Poi venne "Fantastico", appunto, il programma della Rai che Celentano assunse per il suo ruolo di filosofo, intellettuale, nuovo evangelista. Affrontò i grandi temi della vita e della morte, diede soluzioni che studiosi, maestri di ogni disciplina, ricercatori, autori, santi e pensatori, in venti secoli (parto dal cristianesimo, ma potrei partire da molto prima, dai greci per esempio) non erano riusciti a dare. Avevano potuto solo esprimere il dolore di poterli soltanto affrontare quei temi, mai di risolverli. Ma Celentano, coi suoi monologhi lenti, balbettati, ci spiegava che il paradiso è bello e pieno di fiori, che l'illuminismo non è cosa buona perché è contro la fede, che l'uomo inquina il pianeta e ci indicava i buoni e i cattivi della politica, i famosi "lenti" o "rock". Oltre a mille altre indicazioni.
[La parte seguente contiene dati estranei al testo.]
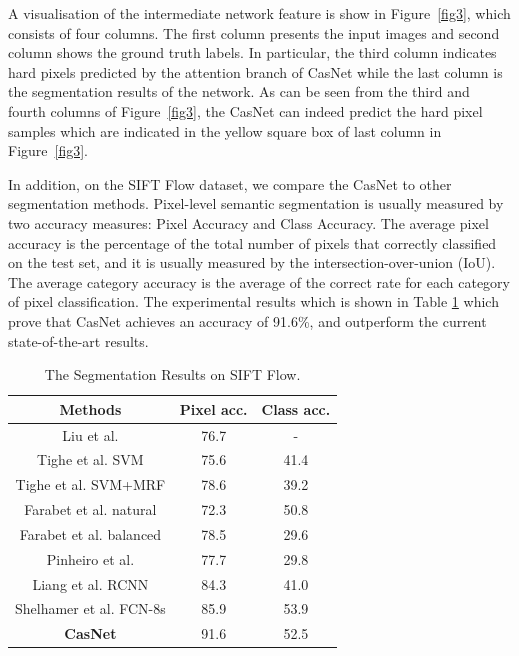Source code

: \documentclass[10.5pt,compsoc]{TsT}
\newcommand{\upcite}[1]{\superscript{\textsuperscript{\cite{#1}}}}
\theoremstyle{mystyle}
\newcommand{\upcite}[1]{\textsuperscript{\cite{#1}}}
\begin{document}
{A visualisation of the intermediate network feature is show in Figure~\ref{fig3}, which consists of four columns. The first column presents the input images and second column shows the ground truth labels. In particular, the third column indicates hard pixels predicted by the attention branch of CasNet while the last column is the segmentation results of the network. As can be seen from the third and fourth columns of Figure~\ref{fig3}, the CasNet can indeed predict the hard pixel samples which are indicated in the yellow square box of last column in Figure~\ref{fig3}.

In addition, on the SIFT Flow dataset, we compare the CasNet to other segmentation methods. Pixel-level semantic segmentation is usually measured by two accuracy measures: Pixel Accuracy and Class Accuracy. The average pixel accuracy is the percentage of the total number of pixels that correctly classified on the test set, and it is usually measured by the intersection-over-union (IoU). The average category accuracy is the average of the correct rate for each category of pixel classification. The experimental results which is shown in Table \ref{table1} which prove that CasNet achieves an accuracy of 91.6\%, and outperform the current state-of-the-art results.

\begin{table}[h]
\large
\setlength{\belowcaptionskip}{12pt}
\caption{The Segmentation Results on SIFT Flow.}
\label{table1}
\centering
\begin{tabular}{ccc}
\hline 
Methods & Pixel acc. & Class acc. \\
\hline
Liu et al.\upcite{6} & 76.7 & - \\
Tighe et al. SVM\upcite{25} & 75.6 & 41.4 \\
Tighe et al. SVM+MRF\upcite{26} & 78.6 & 39.2 \\
Farabet et al. natural\upcite{11} & 72.3 & 50.8 \\
Farabet et al. balanced\upcite{11} & 78.5 & 29.6 \\
Pinheiro et al.\upcite{13} & 77.7 & 29.8 \\
Liang et al. RCNN\upcite{24} & 84.3 & 41.0 \\
Shelhamer et al. FCN-8s\upcite{4} & 85.9 & 53.9 \\
\textbf{CasNet} & 91.6 & 52.5 \\

\hline
\end{tabular}
\end{table}

}
\end{document}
Vera onnipotenza, con tanto di delirio. Una cultura da media inferiore, ignara della propria ignoranza, un pensiero debole, un trionfo qualunquista (appunto) che intendeva assumere il ruolo guida per tutti noi. Tutto questo naturalmente è stato rilevato, più volte e con insistenza dalla fascia che ha superato le medie. Ma niente da fare, Celentano continua ad avere i pulpiti più alti insieme a... un sacco di soldi. Una volta Gianni Minà lo definì "un ignorante di talento". Mi fanno un po' paura queste parole, perché sarebbe bene che il talento non fosse applicato all'ignoranza, che poi con le possibilità infinite di divulgazione di cui dispone, diventa un'arma nucleare. La spiegazione naturalmente sta, come sempre, è notorio, nel business: Celentano ha il gradimento di una larga fascia, ha audience e dunque guai a toccarlo o a fermarlo. È un discorso antico che spiego con una citazione da scuola media inferiore: la Firenze del 1300 era divisa fra le fazioni dei Bianchi e dei Neri, la lotta era dura e mortale, Dante era schierato coi Bianchi. Le fortune alterne portarono il poeta a dover fuggire da Firenze per salvarsi la pelle. Riparò a Verona presso Bartolomeo della Scala. Un giorno camminava in città e incrociò il giullare di corte con tutto il suo seguito. Il giullare fermò il poeta e gli disse: "come mai un sommo vate come te è in queste condizioni? Guarda il tuo abito, vecchio e logoro, e guarda il mio, e guarda questa borsa al mio fianco, è piena di monete d'oro." La risposta dell'Alighieri fu breve: "Perché ce ne sono più dei tuoi che dei miei."

Registro
Ma qui devo cambiare registro, è opportuno e doveroso. Perché una volta c'era l'altro Celentano. C'era il molleggiato, siamo ai primi anni sessanta, che con Bobby Solo e Little Tony rifaceva il solito Elvis, ma con potenza maggiore degli altri due. E poi certe canzoni, come Ora sei rimasta sola, Il tuo bacio è come un rock, 24mila baci, Azzurro, e molte altre, erano il segnale di una stagione, di un'atmosfera o di un amore. Ed erano trasversali nelle generazioni, compresa la mia. E si attestavano nel sentimento e nella memoria come una tradizione leggera e buona. E anche certi film portavano qualità, prima dell'"annunciazione". Ne cito uno, Er più -Storia d'amore e de coltello, picaresco con intelligenza, buono anche per chi sta con l'Alighieri. Com'era speso bene, allora, il talento. Poi è arrivata la via di Damasco, al contrario.